TV-Film

‘Star Wars’ Motion Control Camera System Goes to Academy Museum

‘Star Wars’ Motion Control Camera System Goes to Academy Museum

A half-century ago when George Lucas decided to make “Star Wars,” a core visual effects team was handed a sizable challenge: Figure out a believable way to transport audiences to a galaxy far, far away. Essential to that goal was the development of a new type of motion control camera system: built in a Van Nuys warehouse where the production filmed space-set scenes such as the climatic trench run.

Now fans in Southern California can see the historic Dykstraflex camera system, newly restored and in working order, on display at the Academy Museum of Motion Pictures starting Saturday in recognition of May the 4th, aka Star Wars day. The system weighs 1,500 lbs. and will be demonstrated by VFX vets with a 14-foot track and studio scale replicas of the Millennium Falcon, which is five-feet long, and a 20-inch X-Wing fighter.

Looking back, Richard Edlund, a member of the core VFX team that won an Oscar for the Lucasfilm classic, remembers the reaction of Lucas and members of the crew after an early test demonstrated what was possible with the camera system: “Everybody was agog because it worked and we knew that we could get there.” 

Visual effects historian Gene Kozicki notes that the “revolutionary” system not only changed what was possible with visual effects, but with filmic storytelling. The Dykstraflex was effectively a computer-controlled film camera on a boom and a track that allowed the VFX team to film models and miniatures of space crafts with precise camera moves, such as panning and tilting — moves that looked like they were filmed by a cinematographer, while making them repeatable and recordable.

“The camera also moved during exposure so that we could capture motion blur, which was necessary to make these miniatures look like they were larger scale and moving at very high speed in the environments that they were in,” explains John Dykstra, who remembers that some crew members began to use the term Dykstraflex as the team was developing the system. The name stuck. Dykstra was on the team that received an Oscar for the VFX in “Star Wars” and he additionally accepted an Academy technical achievement award for the camera system itself, along with Alvah J. Miller and Jerry Jeffress.

Dykstra and Edlund — who also contributed to the development and used the Dykstraflex during production — say the film’s iconic opening shot of a small ship being chased through space by a huge Star Destroyer was the most challenging, and the most important to get right.

“I was really worried about the opening shot,” admits Edlund. “That shot was so important to the success of the movie. It was going to either grab the audience or it was going to lose the audience.”

Dykstra remembers that the shot was filmed early in production: “It’s probably the shot that most people remember from the movie because of the implicit scale change in the beginning — the whole idea of the small ship with a Star Destroyer coming over the top.”

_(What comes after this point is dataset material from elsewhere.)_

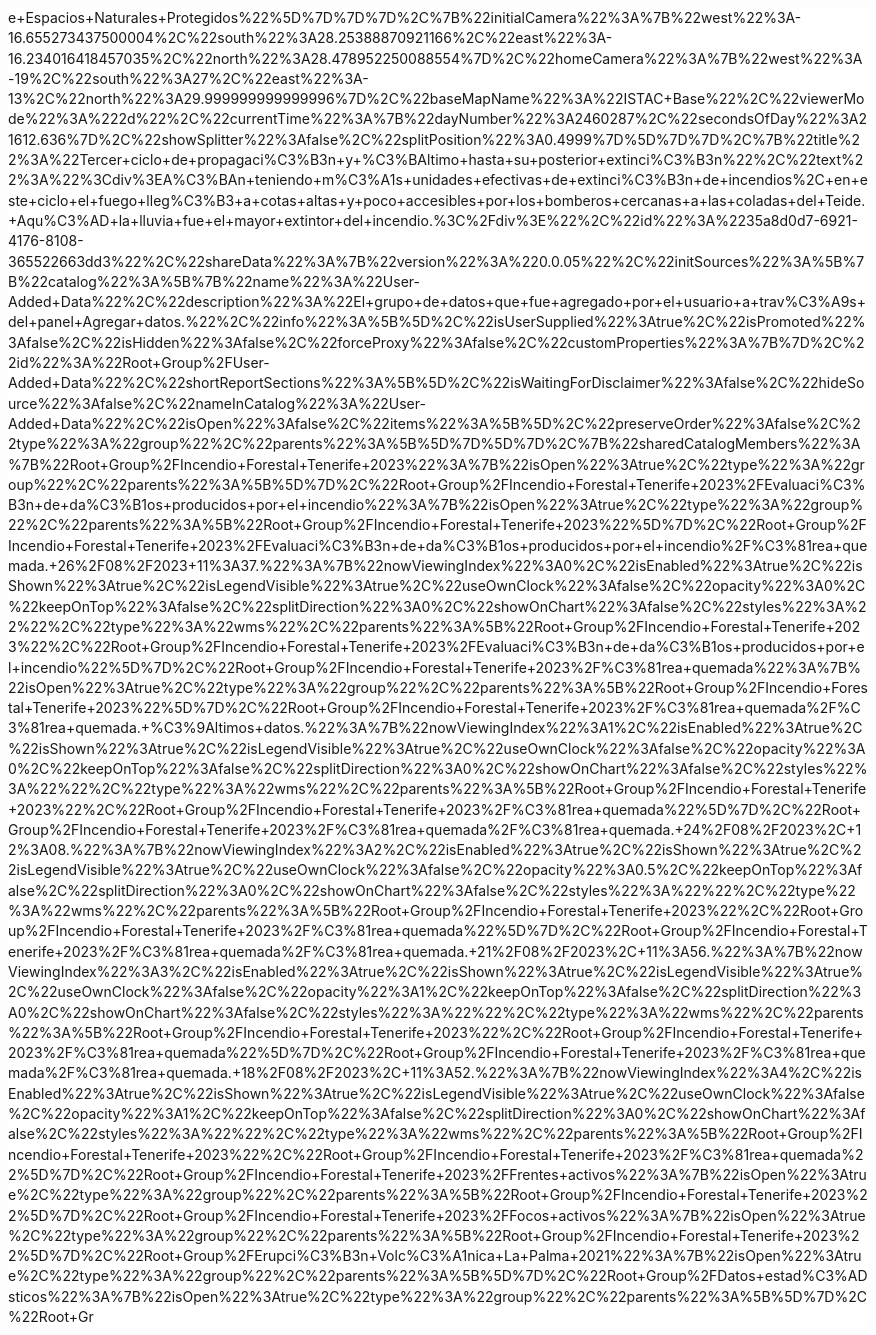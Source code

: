e+Espacios+Naturales+Protegidos%22%5D%7D%7D%7D%2C%7B%22initialCamera%22%3A%7B%22west%22%3A-16.655273437500004%2C%22south%22%3A28.25388870921166%2C%22east%22%3A-16.234016418457035%2C%22north%22%3A28.478952250088554%7D%2C%22homeCamera%22%3A%7B%22west%22%3A-19%2C%22south%22%3A27%2C%22east%22%3A-13%2C%22north%22%3A29.999999999999996%7D%2C%22baseMapName%22%3A%22ISTAC+Base%22%2C%22viewerMode%22%3A%222d%22%2C%22currentTime%22%3A%7B%22dayNumber%22%3A2460287%2C%22secondsOfDay%22%3A21612.636%7D%2C%22showSplitter%22%3Afalse%2C%22splitPosition%22%3A0.4999%7D%5D%7D%7D%2C%7B%22title%22%3A%22Tercer+ciclo+de+propagaci%C3%B3n+y+%C3%BAltimo+hasta+su+posterior+extinci%C3%B3n%22%2C%22text%22%3A%22%3Cdiv%3EA%C3%BAn+teniendo+m%C3%A1s+unidades+efectivas+de+extinci%C3%B3n+de+incendios%2C+en+este+ciclo+el+fuego+lleg%C3%B3+a+cotas+altas+y+poco+accesibles+por+los+bomberos+cercanas+a+las+coladas+del+Teide.+Aqu%C3%AD+la+lluvia+fue+el+mayor+extintor+del+incendio.%3C%2Fdiv%3E%22%2C%22id%22%3A%2235a8d0d7-6921-4176-8108-365522663dd3%22%2C%22shareData%22%3A%7B%22version%22%3A%220.0.05%22%2C%22initSources%22%3A%5B%7B%22catalog%22%3A%5B%7B%22name%22%3A%22User-Added+Data%22%2C%22description%22%3A%22El+grupo+de+datos+que+fue+agregado+por+el+usuario+a+trav%C3%A9s+del+panel+Agregar+datos.%22%2C%22info%22%3A%5B%5D%2C%22isUserSupplied%22%3Atrue%2C%22isPromoted%22%3Afalse%2C%22isHidden%22%3Afalse%2C%22forceProxy%22%3Afalse%2C%22customProperties%22%3A%7B%7D%2C%22id%22%3A%22Root+Group%2FUser-Added+Data%22%2C%22shortReportSections%22%3A%5B%5D%2C%22isWaitingForDisclaimer%22%3Afalse%2C%22hideSource%22%3Afalse%2C%22nameInCatalog%22%3A%22User-Added+Data%22%2C%22isOpen%22%3Afalse%2C%22items%22%3A%5B%5D%2C%22preserveOrder%22%3Afalse%2C%22type%22%3A%22group%22%2C%22parents%22%3A%5B%5D%7D%5D%7D%2C%7B%22sharedCatalogMembers%22%3A%7B%22Root+Group%2FIncendio+Forestal+Tenerife+2023%22%3A%7B%22isOpen%22%3Atrue%2C%22type%22%3A%22group%22%2C%22parents%22%3A%5B%5D%7D%2C%22Root+Group%2FIncendio+Forestal+Tenerife+2023%2FEvaluaci%C3%B3n+de+da%C3%B1os+producidos+por+el+incendio%22%3A%7B%22isOpen%22%3Atrue%2C%22type%22%3A%22group%22%2C%22parents%22%3A%5B%22Root+Group%2FIncendio+Forestal+Tenerife+2023%22%5D%7D%2C%22Root+Group%2FIncendio+Forestal+Tenerife+2023%2FEvaluaci%C3%B3n+de+da%C3%B1os+producidos+por+el+incendio%2F%C3%81rea+quemada.+26%2F08%2F2023+11%3A37.%22%3A%7B%22nowViewingIndex%22%3A0%2C%22isEnabled%22%3Atrue%2C%22isShown%22%3Atrue%2C%22isLegendVisible%22%3Atrue%2C%22useOwnClock%22%3Afalse%2C%22opacity%22%3A0%2C%22keepOnTop%22%3Afalse%2C%22splitDirection%22%3A0%2C%22showOnChart%22%3Afalse%2C%22styles%22%3A%22%22%2C%22type%22%3A%22wms%22%2C%22parents%22%3A%5B%22Root+Group%2FIncendio+Forestal+Tenerife+2023%22%2C%22Root+Group%2FIncendio+Forestal+Tenerife+2023%2FEvaluaci%C3%B3n+de+da%C3%B1os+producidos+por+el+incendio%22%5D%7D%2C%22Root+Group%2FIncendio+Forestal+Tenerife+2023%2F%C3%81rea+quemada%22%3A%7B%22isOpen%22%3Atrue%2C%22type%22%3A%22group%22%2C%22parents%22%3A%5B%22Root+Group%2FIncendio+Forestal+Tenerife+2023%22%5D%7D%2C%22Root+Group%2FIncendio+Forestal+Tenerife+2023%2F%C3%81rea+quemada%2F%C3%81rea+quemada.+%C3%9Altimos+datos.%22%3A%7B%22nowViewingIndex%22%3A1%2C%22isEnabled%22%3Atrue%2C%22isShown%22%3Atrue%2C%22isLegendVisible%22%3Atrue%2C%22useOwnClock%22%3Afalse%2C%22opacity%22%3A0%2C%22keepOnTop%22%3Afalse%2C%22splitDirection%22%3A0%2C%22showOnChart%22%3Afalse%2C%22styles%22%3A%22%22%2C%22type%22%3A%22wms%22%2C%22parents%22%3A%5B%22Root+Group%2FIncendio+Forestal+Tenerife+2023%22%2C%22Root+Group%2FIncendio+Forestal+Tenerife+2023%2F%C3%81rea+quemada%22%5D%7D%2C%22Root+Group%2FIncendio+Forestal+Tenerife+2023%2F%C3%81rea+quemada%2F%C3%81rea+quemada.+24%2F08%2F2023%2C+12%3A08.%22%3A%7B%22nowViewingIndex%22%3A2%2C%22isEnabled%22%3Atrue%2C%22isShown%22%3Atrue%2C%22isLegendVisible%22%3Atrue%2C%22useOwnClock%22%3Afalse%2C%22opacity%22%3A0.5%2C%22keepOnTop%22%3Afalse%2C%22splitDirection%22%3A0%2C%22showOnChart%22%3Afalse%2C%22styles%22%3A%22%22%2C%22type%22%3A%22wms%22%2C%22parents%22%3A%5B%22Root+Group%2FIncendio+Forestal+Tenerife+2023%22%2C%22Root+Group%2FIncendio+Forestal+Tenerife+2023%2F%C3%81rea+quemada%22%5D%7D%2C%22Root+Group%2FIncendio+Forestal+Tenerife+2023%2F%C3%81rea+quemada%2F%C3%81rea+quemada.+21%2F08%2F2023%2C+11%3A56.%22%3A%7B%22nowViewingIndex%22%3A3%2C%22isEnabled%22%3Atrue%2C%22isShown%22%3Atrue%2C%22isLegendVisible%22%3Atrue%2C%22useOwnClock%22%3Afalse%2C%22opacity%22%3A1%2C%22keepOnTop%22%3Afalse%2C%22splitDirection%22%3A0%2C%22showOnChart%22%3Afalse%2C%22styles%22%3A%22%22%2C%22type%22%3A%22wms%22%2C%22parents%22%3A%5B%22Root+Group%2FIncendio+Forestal+Tenerife+2023%22%2C%22Root+Group%2FIncendio+Forestal+Tenerife+2023%2F%C3%81rea+quemada%22%5D%7D%2C%22Root+Group%2FIncendio+Forestal+Tenerife+2023%2F%C3%81rea+quemada%2F%C3%81rea+quemada.+18%2F08%2F2023%2C+11%3A52.%22%3A%7B%22nowViewingIndex%22%3A4%2C%22isEnabled%22%3Atrue%2C%22isShown%22%3Atrue%2C%22isLegendVisible%22%3Atrue%2C%22useOwnClock%22%3Afalse%2C%22opacity%22%3A1%2C%22keepOnTop%22%3Afalse%2C%22splitDirection%22%3A0%2C%22showOnChart%22%3Afalse%2C%22styles%22%3A%22%22%2C%22type%22%3A%22wms%22%2C%22parents%22%3A%5B%22Root+Group%2FIncendio+Forestal+Tenerife+2023%22%2C%22Root+Group%2FIncendio+Forestal+Tenerife+2023%2F%C3%81rea+quemada%22%5D%7D%2C%22Root+Group%2FIncendio+Forestal+Tenerife+2023%2FFrentes+activos%22%3A%7B%22isOpen%22%3Atrue%2C%22type%22%3A%22group%22%2C%22parents%22%3A%5B%22Root+Group%2FIncendio+Forestal+Tenerife+2023%22%5D%7D%2C%22Root+Group%2FIncendio+Forestal+Tenerife+2023%2FFocos+activos%22%3A%7B%22isOpen%22%3Atrue%2C%22type%22%3A%22group%22%2C%22parents%22%3A%5B%22Root+Group%2FIncendio+Forestal+Tenerife+2023%22%5D%7D%2C%22Root+Group%2FErupci%C3%B3n+Volc%C3%A1nica+La+Palma+2021%22%3A%7B%22isOpen%22%3Atrue%2C%22type%22%3A%22group%22%2C%22parents%22%3A%5B%5D%7D%2C%22Root+Group%2FDatos+estad%C3%ADsticos%22%3A%7B%22isOpen%22%3Atrue%2C%22type%22%3A%22group%22%2C%22parents%22%3A%5B%5D%7D%2C%22Root+Gr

On the climatic trench run that led to the destruction of the Death Star, Edlund relates that the model shop built a trench that was about two feet wide and two feet high, which was filmed on a 40-foot-long track. Multiple passes were needed in order to create a shot with the length needed for the movie.

Reflecting on the period during which the team worked on these scenes, Dykstra remembers that releasing studio 20th Century Fox “was on George Lucas’ back pretty hard about getting this space opera, as it was referred to, done. There wasn’t a lot of enthusiasm at the studio.” He admits the shots created with the Dykstraflex were also difficult to understand. “For the most part, the studio executives had no technical background and really weren’t interested in the technical background, so it was very hard to explain to them,” he remembers. “I don’t think anybody realized what the movie was until it was cut. I don’t even think George knew what he had.”

The Dykstraflex was acquired from Lucasfilm by the Academy’s Science and Technology Council in 2008 and restored to working condition by a dedicated team of Academy members and other parties, according to VFX branch governor Brooke Benton. VFX branch member Kozicki adds that the restoration was “a multi-year effort that involved much historical research as some parts needed to be repaired and missing components needed to be recreated.” The Dykstraflex was housed at the Pickford Center for Motion Picture Study in Hollywood until it was moved to the Academy Museum, where it will be on display until July 8. The Museum’s May the 4th celebration will also include screenings of “Return of the Jedi” and “Rogue One: A Star Wars Story,” as well as a visit with several droids.

Reflecting on the impact of “Star Wars,” Edlund remembers its release as effectively the birth of the event movie “where the audience comes to the movie theater, and they cheer the heroes and hiss at the villains. ‘Star Wars’ really woke up the whole country and the whole world.”